▶ **Try it**: Tally the lines in the listing below that contain the string "header", and state only the total.

[[ Data for analysis, beginning ]]

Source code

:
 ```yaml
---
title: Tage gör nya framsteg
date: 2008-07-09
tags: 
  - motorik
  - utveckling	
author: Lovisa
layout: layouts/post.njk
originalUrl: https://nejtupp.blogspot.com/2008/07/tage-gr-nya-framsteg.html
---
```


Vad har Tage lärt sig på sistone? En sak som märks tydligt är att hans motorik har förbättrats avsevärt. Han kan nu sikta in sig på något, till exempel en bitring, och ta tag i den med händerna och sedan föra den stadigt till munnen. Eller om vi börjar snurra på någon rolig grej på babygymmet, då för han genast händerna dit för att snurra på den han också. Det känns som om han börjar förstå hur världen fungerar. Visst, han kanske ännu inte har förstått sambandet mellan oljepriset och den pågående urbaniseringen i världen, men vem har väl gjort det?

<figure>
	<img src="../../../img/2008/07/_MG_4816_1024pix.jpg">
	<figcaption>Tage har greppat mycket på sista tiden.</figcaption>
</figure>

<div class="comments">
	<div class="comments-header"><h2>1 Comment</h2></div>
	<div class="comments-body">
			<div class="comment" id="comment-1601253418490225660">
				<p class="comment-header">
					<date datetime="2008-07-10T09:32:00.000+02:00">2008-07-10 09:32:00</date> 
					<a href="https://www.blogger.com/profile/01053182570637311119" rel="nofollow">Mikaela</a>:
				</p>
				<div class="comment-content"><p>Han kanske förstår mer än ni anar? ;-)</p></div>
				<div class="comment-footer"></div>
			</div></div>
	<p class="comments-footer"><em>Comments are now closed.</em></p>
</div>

[[ Data for analysis, end ]]
[[ Data for analysis, beginning ]]

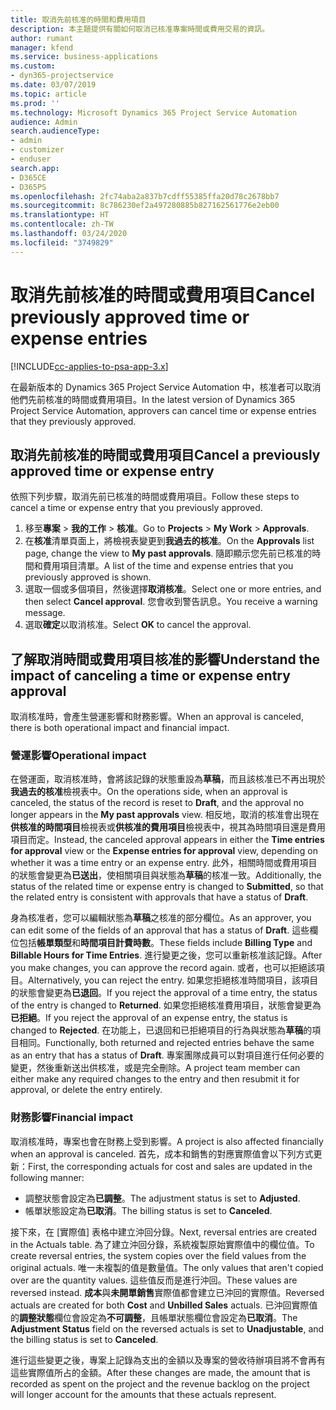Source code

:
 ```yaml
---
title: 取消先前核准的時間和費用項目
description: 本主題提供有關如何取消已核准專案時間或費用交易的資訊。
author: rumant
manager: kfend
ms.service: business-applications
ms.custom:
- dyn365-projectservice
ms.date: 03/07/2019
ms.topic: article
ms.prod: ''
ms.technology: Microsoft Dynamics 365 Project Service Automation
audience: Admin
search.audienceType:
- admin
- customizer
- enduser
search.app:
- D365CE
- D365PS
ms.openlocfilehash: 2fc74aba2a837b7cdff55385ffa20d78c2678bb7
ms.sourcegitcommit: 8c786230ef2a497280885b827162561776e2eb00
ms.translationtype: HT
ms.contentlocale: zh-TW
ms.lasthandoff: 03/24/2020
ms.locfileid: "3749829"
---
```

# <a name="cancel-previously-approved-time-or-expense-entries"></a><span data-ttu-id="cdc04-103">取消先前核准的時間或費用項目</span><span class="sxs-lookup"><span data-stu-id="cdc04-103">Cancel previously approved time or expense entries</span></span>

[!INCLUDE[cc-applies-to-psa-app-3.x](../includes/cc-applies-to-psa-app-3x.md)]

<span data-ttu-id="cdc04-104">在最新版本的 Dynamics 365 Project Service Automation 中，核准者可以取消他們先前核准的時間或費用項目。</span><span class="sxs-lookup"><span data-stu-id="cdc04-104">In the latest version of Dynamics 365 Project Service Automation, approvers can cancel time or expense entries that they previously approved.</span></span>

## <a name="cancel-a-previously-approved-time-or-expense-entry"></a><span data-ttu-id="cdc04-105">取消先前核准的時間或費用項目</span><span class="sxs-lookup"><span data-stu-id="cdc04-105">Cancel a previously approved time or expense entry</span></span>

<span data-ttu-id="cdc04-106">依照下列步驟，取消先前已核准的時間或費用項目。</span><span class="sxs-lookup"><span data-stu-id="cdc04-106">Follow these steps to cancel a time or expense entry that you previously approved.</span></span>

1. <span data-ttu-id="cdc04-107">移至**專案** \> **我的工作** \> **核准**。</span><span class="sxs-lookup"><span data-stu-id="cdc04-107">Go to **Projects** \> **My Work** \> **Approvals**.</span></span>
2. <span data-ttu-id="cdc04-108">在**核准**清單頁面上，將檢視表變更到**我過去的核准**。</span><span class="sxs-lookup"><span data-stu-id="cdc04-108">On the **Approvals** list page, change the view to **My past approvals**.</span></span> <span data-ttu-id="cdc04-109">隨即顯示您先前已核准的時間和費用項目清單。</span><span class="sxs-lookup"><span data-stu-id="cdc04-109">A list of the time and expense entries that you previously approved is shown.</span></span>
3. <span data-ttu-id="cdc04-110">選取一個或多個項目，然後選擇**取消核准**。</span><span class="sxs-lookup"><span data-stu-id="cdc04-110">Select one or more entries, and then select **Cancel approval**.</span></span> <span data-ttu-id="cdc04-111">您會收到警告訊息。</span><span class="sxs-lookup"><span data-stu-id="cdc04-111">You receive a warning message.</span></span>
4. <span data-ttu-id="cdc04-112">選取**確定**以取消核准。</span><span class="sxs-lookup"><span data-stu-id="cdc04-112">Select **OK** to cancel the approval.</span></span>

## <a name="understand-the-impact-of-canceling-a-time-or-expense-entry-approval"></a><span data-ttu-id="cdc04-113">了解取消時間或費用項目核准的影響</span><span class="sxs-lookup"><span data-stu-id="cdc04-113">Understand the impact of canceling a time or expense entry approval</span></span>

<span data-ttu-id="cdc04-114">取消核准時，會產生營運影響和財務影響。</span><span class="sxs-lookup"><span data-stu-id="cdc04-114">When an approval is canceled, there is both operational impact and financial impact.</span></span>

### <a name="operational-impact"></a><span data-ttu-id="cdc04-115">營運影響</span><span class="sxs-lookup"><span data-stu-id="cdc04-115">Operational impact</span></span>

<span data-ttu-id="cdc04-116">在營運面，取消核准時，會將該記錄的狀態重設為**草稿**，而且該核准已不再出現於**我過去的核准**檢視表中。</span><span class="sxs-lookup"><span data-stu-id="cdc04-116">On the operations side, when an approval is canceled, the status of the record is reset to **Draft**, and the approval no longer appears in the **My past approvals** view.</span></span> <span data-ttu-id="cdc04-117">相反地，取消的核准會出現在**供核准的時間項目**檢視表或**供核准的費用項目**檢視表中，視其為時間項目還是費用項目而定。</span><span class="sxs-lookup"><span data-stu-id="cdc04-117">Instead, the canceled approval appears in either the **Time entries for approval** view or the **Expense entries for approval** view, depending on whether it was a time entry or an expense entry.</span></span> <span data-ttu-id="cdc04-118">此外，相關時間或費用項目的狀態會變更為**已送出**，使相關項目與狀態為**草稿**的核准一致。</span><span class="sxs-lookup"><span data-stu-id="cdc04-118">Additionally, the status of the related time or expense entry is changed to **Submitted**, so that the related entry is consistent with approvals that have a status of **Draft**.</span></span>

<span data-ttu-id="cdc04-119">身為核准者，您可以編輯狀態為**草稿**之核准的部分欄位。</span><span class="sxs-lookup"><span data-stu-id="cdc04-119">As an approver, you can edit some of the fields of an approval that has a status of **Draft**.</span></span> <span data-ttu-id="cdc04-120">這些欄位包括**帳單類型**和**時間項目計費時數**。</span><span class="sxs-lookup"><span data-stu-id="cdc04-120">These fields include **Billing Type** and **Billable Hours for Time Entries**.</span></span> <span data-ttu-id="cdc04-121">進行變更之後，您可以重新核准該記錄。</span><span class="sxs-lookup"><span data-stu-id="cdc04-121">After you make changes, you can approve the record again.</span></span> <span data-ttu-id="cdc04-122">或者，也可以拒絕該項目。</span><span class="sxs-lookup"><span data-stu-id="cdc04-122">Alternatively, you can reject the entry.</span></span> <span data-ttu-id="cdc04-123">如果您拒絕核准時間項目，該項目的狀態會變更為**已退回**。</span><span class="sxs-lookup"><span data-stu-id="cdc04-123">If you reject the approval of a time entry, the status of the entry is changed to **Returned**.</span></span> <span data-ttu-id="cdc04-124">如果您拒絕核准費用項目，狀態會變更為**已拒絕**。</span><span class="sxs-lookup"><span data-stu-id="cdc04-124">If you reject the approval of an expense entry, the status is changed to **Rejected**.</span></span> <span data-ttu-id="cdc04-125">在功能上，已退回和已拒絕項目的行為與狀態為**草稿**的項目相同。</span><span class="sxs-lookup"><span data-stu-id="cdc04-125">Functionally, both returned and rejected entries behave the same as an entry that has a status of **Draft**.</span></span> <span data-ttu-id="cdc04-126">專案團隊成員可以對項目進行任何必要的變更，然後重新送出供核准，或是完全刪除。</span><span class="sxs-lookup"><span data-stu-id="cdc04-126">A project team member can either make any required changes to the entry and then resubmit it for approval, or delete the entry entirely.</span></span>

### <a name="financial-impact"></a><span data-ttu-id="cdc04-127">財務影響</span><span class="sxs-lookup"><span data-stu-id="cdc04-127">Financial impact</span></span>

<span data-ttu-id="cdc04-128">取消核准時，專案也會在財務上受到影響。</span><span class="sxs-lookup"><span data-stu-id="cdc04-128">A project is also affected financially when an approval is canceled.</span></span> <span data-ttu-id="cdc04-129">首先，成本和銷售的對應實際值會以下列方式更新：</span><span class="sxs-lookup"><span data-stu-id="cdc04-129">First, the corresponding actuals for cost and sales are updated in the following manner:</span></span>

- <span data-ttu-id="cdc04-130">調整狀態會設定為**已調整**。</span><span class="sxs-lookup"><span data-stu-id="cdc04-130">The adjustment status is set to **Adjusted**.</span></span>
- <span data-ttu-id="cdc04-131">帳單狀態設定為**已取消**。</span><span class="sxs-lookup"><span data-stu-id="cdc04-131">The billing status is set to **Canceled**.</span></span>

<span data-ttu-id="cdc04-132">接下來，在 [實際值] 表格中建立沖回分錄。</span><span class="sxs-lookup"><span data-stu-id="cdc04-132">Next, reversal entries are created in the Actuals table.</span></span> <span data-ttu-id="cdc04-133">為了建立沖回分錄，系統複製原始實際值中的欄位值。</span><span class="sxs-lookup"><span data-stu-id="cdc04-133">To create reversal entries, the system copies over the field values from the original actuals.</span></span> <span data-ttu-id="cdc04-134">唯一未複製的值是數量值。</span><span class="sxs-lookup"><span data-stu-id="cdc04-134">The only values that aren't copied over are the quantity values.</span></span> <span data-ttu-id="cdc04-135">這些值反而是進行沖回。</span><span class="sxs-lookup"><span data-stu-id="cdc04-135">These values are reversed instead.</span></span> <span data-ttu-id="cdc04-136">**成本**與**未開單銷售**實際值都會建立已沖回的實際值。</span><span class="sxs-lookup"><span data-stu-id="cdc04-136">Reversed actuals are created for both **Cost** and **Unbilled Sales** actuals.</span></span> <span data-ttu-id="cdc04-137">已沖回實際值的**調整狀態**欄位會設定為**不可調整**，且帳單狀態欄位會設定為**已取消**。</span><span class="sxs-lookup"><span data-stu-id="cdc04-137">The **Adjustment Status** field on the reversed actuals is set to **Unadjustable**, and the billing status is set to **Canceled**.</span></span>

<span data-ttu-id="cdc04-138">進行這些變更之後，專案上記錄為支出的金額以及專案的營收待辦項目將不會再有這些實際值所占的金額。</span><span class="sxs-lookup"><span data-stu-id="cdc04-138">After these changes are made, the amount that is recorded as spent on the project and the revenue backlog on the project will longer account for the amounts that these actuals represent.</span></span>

[[ Data for analysis, end ]]
[[ Data for analysis, beginning ]]

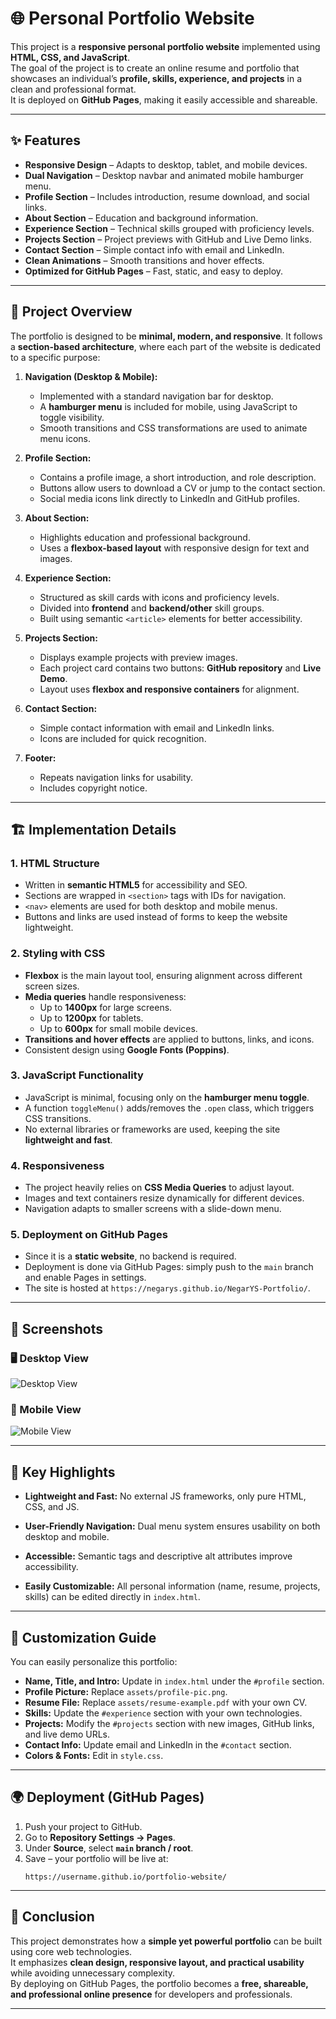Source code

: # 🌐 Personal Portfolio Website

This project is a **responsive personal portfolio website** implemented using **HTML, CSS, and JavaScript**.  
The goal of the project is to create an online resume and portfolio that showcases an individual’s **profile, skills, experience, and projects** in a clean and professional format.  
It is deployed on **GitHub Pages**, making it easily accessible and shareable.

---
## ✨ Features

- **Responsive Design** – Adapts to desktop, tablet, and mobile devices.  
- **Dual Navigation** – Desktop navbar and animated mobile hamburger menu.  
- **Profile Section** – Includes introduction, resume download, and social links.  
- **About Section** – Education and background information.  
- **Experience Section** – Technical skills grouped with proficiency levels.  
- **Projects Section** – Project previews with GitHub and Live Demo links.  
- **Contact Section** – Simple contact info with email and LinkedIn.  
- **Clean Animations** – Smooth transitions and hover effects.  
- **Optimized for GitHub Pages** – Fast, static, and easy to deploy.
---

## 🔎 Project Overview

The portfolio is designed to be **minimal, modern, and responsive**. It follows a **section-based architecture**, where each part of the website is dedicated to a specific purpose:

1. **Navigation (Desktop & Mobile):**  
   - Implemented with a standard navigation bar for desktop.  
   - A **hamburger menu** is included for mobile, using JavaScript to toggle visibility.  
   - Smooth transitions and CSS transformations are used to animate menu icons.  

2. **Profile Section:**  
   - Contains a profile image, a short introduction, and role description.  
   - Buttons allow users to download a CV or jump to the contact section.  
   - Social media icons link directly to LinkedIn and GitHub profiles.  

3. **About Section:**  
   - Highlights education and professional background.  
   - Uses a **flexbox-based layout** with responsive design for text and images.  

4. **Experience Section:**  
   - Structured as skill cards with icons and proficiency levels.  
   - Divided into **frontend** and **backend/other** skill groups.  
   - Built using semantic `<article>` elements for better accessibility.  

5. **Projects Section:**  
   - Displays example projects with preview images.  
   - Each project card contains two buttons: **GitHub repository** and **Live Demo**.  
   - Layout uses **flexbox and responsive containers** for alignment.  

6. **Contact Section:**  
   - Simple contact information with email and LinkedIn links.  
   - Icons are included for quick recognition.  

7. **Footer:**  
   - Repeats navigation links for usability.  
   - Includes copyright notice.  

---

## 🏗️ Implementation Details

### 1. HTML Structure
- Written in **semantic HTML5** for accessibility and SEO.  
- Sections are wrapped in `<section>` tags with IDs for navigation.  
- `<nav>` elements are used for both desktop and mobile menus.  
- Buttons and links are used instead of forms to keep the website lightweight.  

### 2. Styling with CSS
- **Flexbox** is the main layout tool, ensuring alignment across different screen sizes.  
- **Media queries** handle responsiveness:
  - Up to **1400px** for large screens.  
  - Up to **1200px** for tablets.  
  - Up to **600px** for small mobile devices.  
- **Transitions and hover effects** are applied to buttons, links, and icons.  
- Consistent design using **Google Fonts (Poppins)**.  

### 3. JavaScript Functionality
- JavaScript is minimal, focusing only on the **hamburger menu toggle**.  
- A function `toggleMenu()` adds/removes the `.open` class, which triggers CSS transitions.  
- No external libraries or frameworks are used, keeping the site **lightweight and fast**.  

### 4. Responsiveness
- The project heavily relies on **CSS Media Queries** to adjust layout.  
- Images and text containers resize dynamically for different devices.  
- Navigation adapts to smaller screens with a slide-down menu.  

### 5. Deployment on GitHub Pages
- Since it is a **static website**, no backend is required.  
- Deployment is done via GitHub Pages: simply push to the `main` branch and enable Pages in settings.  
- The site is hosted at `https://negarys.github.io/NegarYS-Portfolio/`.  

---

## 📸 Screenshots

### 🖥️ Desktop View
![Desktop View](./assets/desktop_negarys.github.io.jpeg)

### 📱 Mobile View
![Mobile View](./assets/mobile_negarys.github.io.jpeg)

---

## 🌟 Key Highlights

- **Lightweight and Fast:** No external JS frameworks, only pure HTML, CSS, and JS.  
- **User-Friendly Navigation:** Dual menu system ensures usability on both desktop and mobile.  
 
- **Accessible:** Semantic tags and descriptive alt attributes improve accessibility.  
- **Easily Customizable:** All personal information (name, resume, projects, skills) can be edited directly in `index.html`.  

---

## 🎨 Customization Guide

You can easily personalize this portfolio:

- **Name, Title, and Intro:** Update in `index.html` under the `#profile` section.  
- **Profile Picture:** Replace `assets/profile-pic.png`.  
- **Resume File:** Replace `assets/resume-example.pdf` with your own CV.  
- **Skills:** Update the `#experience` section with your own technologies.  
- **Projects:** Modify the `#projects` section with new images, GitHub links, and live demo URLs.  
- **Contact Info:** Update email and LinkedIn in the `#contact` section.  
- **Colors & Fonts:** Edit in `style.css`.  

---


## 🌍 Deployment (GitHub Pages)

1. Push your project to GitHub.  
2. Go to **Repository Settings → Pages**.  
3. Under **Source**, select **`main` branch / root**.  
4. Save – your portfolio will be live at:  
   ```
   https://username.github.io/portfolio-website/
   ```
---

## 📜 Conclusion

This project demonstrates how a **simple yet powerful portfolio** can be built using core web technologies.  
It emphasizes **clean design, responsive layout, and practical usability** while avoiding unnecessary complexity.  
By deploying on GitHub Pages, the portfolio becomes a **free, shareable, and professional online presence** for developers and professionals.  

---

[[ Data for analysis, end ]]

▶ **Task response**: 2